# Excel.  Zellen erst multiplizieren und anschließend addieren/aufsummieren.



## smashheiser (6. Januar 2007)

*Excel.  Zellen erst multiplizieren und anschließend addieren/aufsummieren.*

Ich habe folgendes Problem.

In der Spalte A stehen 100 Zahlen und in der Spalte B stehen auch 100 Zahlen.
Die Zahlen sind voneinander verschieden.
Nun möchte ich das z.B. Zelle A2 mit Zelle B2 multipliziert wird und zu A1*B1 aufaddiert und das für die anderen 100 Einträge fortlaufend.
So daß unterm Strich eine Summa aus vielen kleinen Multiplikationen herauskommt.
A1*B1+A2*B2+A3*B3+A4*B4+An*Bn = Ergebnis

Ich wäre für jeden Ratschlag dankbar.

Cheers


----------



## I_N_T (6. Januar 2007)

*AW: Excel.  Zellen erst multiplizieren und anschließend addieren/aufsummieren.*



			
				smashheiser am 06.01.2007 16:17 schrieb:
			
		

> Ich habe folgendes Problem.
> 
> In der Spalte A stehen 100 Zahlen und in der Spalte B stehen auch 100 Zahlen.
> Die Zahlen sind voneinander verschieden.
> ...




Hi,
erstell in Spalte C die Ergebnisse für A1*B1 usw.(kannste ja mit auto-ausfüllen machen, einfach einmal schreiben und dann auf das quadrat in der zellenmarkierung klicken und nach unten ziehen) und dann addiere Spalte C zusammen mit =summe(c1:c100)   

 MfG


----------



## Herbboy (6. Januar 2007)

*AW: Excel.  Zellen erst multiplizieren und anschließend addieren/aufsummieren.*

*edit* wie schon gesagt   */edit*

ganz simpel: in C1 schreibst du *=A1*B*, in C2 *=A2*B2* usw bis Cn *=An*Bn* - dabei reicht es, wenn du es einmal in C1 reinschreibst, ENTER, dann die zele mit der maus markieren, mit dem cursor rechts unten in die ecke des zellenrandes, maustaste drücken und gedrückt halten und dann "runterziehen" bis Cn

und in C(n+1) schreibst du dann *=SUMME(C1..Cn)*

das kannst du natürlich wenn du willst auch ganz woanders hinschreiben, zB in E1, dann steht das übersichtlich mit ganz oben in der tabelle.


----------



## smashheiser (6. Januar 2007)

*AW: Excel.  Zellen erst multiplizieren und anschließend addieren/aufsummieren.*



			
				I_N_T am 06.01.2007 16:21 schrieb:
			
		

> smashheiser am 06.01.2007 16:17 schrieb:
> 
> 
> 
> ...




Hat funktioniert, doch das hat leider den Nachteil, daß man extra eine Tabelle anfertigen muß in der die zahlen stehen, mir wäre es lieber wenn der Schritt in einer Formel verpackt wird, so daß man sich die Übersichtlichkeit erhält.


----------



## Nurgler (6. Januar 2007)

*AW: Excel.  Zellen erst multiplizieren und anschließend addieren/aufsummieren.*



			
				smashheiser am 06.01.2007 16:54 schrieb:
			
		

> I_N_T am 06.01.2007 16:21 schrieb:
> 
> 
> 
> ...



Dann schreib doch die Summenformel aus der C-Spalte raus und blende die aus.
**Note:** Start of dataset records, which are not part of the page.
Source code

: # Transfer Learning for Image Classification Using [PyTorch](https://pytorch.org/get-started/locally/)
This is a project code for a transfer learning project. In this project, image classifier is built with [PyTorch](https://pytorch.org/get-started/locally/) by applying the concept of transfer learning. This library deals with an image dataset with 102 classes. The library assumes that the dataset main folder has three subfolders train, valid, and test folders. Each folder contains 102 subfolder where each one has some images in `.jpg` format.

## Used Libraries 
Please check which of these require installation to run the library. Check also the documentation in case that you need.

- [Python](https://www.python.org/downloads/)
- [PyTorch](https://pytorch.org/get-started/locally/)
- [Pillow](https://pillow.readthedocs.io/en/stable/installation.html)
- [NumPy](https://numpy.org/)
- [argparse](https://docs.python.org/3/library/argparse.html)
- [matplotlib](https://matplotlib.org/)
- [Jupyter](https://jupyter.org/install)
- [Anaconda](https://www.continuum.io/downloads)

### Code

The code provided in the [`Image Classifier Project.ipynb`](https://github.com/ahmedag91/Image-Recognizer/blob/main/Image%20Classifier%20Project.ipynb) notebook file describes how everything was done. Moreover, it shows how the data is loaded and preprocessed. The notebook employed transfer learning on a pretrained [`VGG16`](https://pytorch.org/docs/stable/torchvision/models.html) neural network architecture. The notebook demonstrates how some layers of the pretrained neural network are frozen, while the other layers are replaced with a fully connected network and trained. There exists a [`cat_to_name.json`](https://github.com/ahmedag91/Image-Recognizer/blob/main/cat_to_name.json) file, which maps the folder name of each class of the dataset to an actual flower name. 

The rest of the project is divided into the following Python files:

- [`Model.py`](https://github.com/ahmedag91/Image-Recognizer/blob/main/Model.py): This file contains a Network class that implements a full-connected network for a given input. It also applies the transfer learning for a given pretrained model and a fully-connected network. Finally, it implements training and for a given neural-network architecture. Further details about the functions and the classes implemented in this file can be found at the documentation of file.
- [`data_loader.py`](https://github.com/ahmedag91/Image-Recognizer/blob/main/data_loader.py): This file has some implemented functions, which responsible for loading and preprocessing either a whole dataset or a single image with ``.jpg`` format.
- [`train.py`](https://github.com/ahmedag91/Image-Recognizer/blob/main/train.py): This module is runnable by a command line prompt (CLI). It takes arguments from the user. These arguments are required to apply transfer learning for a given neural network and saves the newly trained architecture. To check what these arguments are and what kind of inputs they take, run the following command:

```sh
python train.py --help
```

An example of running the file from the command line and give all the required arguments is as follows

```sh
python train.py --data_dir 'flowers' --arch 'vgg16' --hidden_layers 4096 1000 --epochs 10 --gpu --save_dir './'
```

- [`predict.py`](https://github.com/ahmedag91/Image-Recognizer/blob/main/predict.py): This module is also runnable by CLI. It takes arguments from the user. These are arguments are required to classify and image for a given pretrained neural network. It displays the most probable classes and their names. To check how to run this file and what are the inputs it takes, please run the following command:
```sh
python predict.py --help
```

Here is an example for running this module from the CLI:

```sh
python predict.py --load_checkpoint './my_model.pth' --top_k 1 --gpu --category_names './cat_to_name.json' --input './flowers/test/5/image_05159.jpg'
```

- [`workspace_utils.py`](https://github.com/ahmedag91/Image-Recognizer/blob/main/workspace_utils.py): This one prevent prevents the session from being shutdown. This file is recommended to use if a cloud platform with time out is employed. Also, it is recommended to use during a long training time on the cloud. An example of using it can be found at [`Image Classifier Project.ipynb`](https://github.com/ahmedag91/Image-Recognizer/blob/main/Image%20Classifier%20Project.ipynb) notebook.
Rechtsklick auf die Splate oben (wo C steht) und dann ausblenden.


----------



## Herbboy (6. Januar 2007)

*AW: Excel.  Zellen erst multiplizieren und anschließend addieren/aufsummieren.*



			
				smashheiser am 06.01.2007 16:54 schrieb:
			
		

> Hat funktioniert, doch das hat leider den Nachteil, daß man extra eine Tabelle anfertigen muß in der die zahlen stehen, mir wäre es lieber wenn der Schritt in einer Formel verpackt wird, so daß man sich die Übersichtlichkeit erhält.


 siehe mein posting. hast du s so gemacht? wieso "neue tabelle"? du schreibst es einfach in die spalte neben A und B...

oder soll man die zwischenergebnisse nicht sehen? dann verdeck die spalte C einfach. oben im grauen bereich, wo C steht, rechtsklick und "ausblenden". die summenformel für das gesamtergebnis darfst du natürlich dann nicht in C schreiben, sofern du das ergebnis auch sehen willst... 


aber EINE formel dafür gbt es nicht, außer du schreibst von hand "=A1*B1+A2*B2+... +An*Bn"


----------



## smashheiser (6. Januar 2007)

*AW: Excel.  Zellen erst multiplizieren und anschließend addieren/aufsummieren.*



			
				Herbboy am 06.01.2007 17:03 schrieb:
			
		

> smashheiser am 06.01.2007 16:54 schrieb:
> 
> 
> 
> ...




Ok, zur Not geht es auch damit. 
Falls ich mal ne Formel dafür finden sollte,dann poste die ich mal hier.
Trotzdem danke nochmal


----------